The United States Constitution was drafted at least in part under the sway of particular conceptions of government and politics (putting entirely to one side the role that out-and-out political bargaining played at the Philadelphia Convention). This seminar will examine some of these central assumptions, particularly concerning the nature of what the Constitution itself calls a “Republican Form of Government” and ask to what degree we—or, more accurately, you as students within the seminar—agree in 2013 with the assumption set out, often with both candor and eloquence, in 1787–88. Course materials will be drawn almost entirely from primary sources, including materials collected in Philip Kurland and Ralph Lerner, eds., THE FOUNDERS’ CONSTITUTION and The Federalist, though it is also likely that Professor Levinson’s recent book Framed: America’s 51 Constitutions and the Crisis of Governance will also be assigned. Reading will not be particularly heavy in quantity, but the assumption is that what is assigned will be read and then discussed quite intensely.
Sanford Levinson is the W. St. John Garwood Jr. Centennial Chair in Law, University of Texas Law School, and Professor of Government, University of Texas at Austin. Among other books, he has written: Constitutional Faith (Princeton U. Press, 1988, 2nd ed. 2011) and Our Undemocratic Constitution: Where the Constitution Goes Wrong (and How We the People Can Correct It) (Oxford U. Press, 2006, pb. Ed. 2008). He is also the co-editor of a widely used casebook, Processes of Constitutional Decision Making (5th ed. 2006). He has written over 350 articles in law reviews as well as more general venues. He was elected to the American Academy of Arts and Sciences in 2001.

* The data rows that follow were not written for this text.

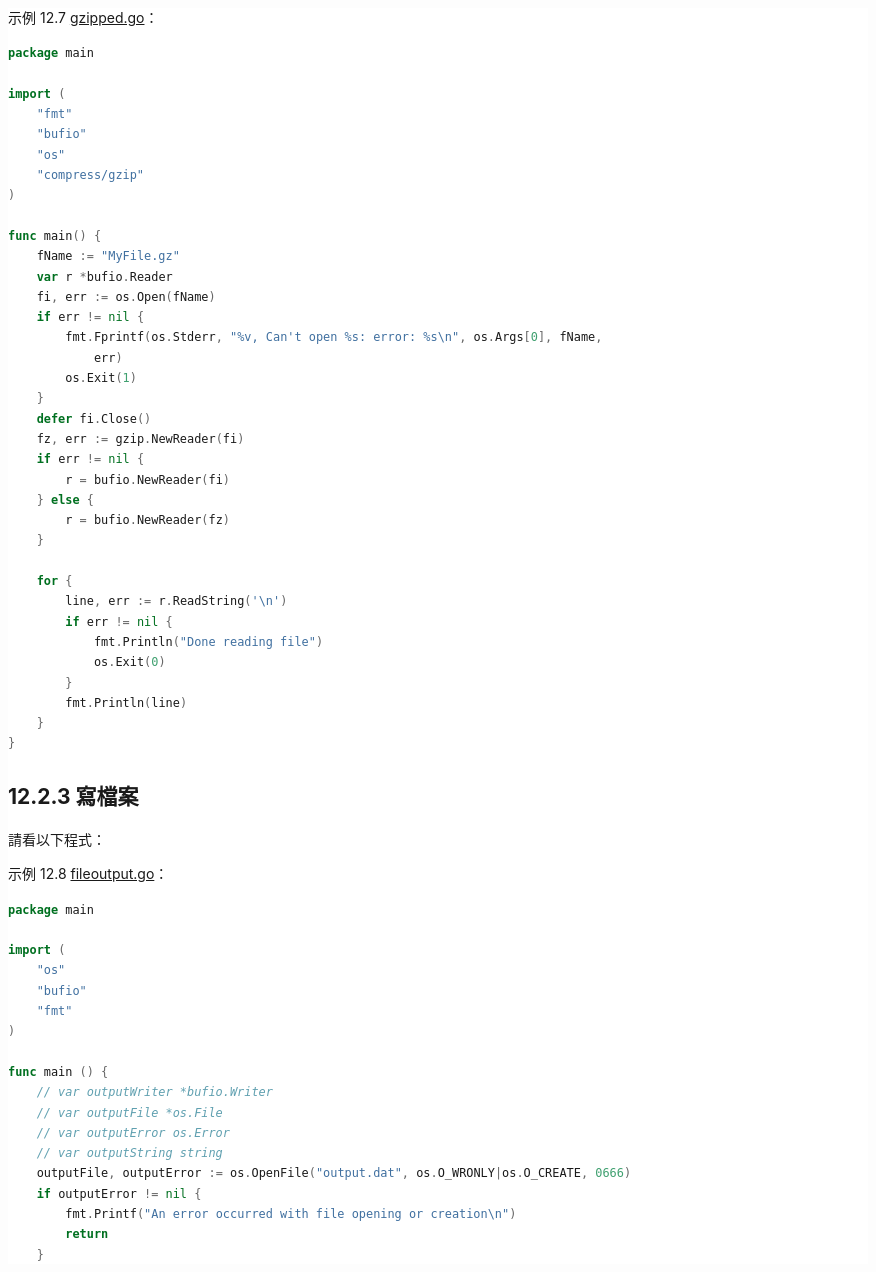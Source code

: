 示例 12.7 [gzipped.go](examples/chapter_12/gzipped.go)：

```go
package main

import (
	"fmt"
	"bufio"
	"os"
	"compress/gzip"
)

func main() {
	fName := "MyFile.gz"
	var r *bufio.Reader
	fi, err := os.Open(fName)
	if err != nil {
		fmt.Fprintf(os.Stderr, "%v, Can't open %s: error: %s\n", os.Args[0], fName,
			err)
		os.Exit(1)
	}
	defer fi.Close()
	fz, err := gzip.NewReader(fi)
	if err != nil {
		r = bufio.NewReader(fi)
	} else {
		r = bufio.NewReader(fz)
	}

	for {
		line, err := r.ReadString('\n')
		if err != nil {
			fmt.Println("Done reading file")
			os.Exit(0)
		}
		fmt.Println(line)
	}
}
```

## 12.2.3 寫檔案

請看以下程式：

示例 12.8 [fileoutput.go](examples/chapter_12/fileoutput.go)：

```go
package main

import (
	"os"
	"bufio"
	"fmt"
)

func main () {
	// var outputWriter *bufio.Writer
	// var outputFile *os.File
	// var outputError os.Error
	// var outputString string
	outputFile, outputError := os.OpenFile("output.dat", os.O_WRONLY|os.O_CREATE, 0666)
	if outputError != nil {
		fmt.Printf("An error occurred with file opening or creation\n")
		return  
	}
```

Thursday evenings, 6:00–8:00 p.m., September 12, 19, October 3, 10, 24, and November 7 . The seminar will meet at The George Washington University Law School, 2000 H Street NW, Washington, DC 20052.
The seminar is designed for graduate students and junior faculty in history, political science, law, and related disciplines. All participants will be expected to complete the assigned readings and participate in seminar discussions. Although the Institute cannot offer academic credit directly for the seminar, students may be able to earn graduate credit through their home departments by completing an independent research project in conjunction with the seminar. Please consult with your advisor and/or director of graduate studies about these possibilities. Space is limited, so applicants should send a copy of their c.v. and a short statement on how this seminar will be useful to them in their research, teaching, or professional development. Materials will be accepted only by email at MMarcus@nyhistory.org until August 15, 2013. Successful applicants will be notified soon thereafter. For further information, please contact Maeva Marcus at (202) 994-6562 or send an email to MMarcus@nyhistory.org.
There is no tuition or other charge for this seminar, though participants will be expected to acquire the assigned books on their own.
The Institute for Constitutional History (ICH) is the nation’s premier institute dedicated to ensuring that future generations of Americans understand the substance and historical development of the U.S. Constitution. Located at the New York Historical Society and the George Washington University Law School, the Institute is co-sponsored by the American Historical Association, the Organization of American Historians, and the American Political Science Association. The Association of American Law Schools is a cooperating entity. ICH prepares junior scholars and college instructors to convey to their readers and students the important role the Constitution has played in shaping American society. ICH also provides a national forum for the preparation and dissemination of humanistic, interdisciplinary scholarship on American constitutional history.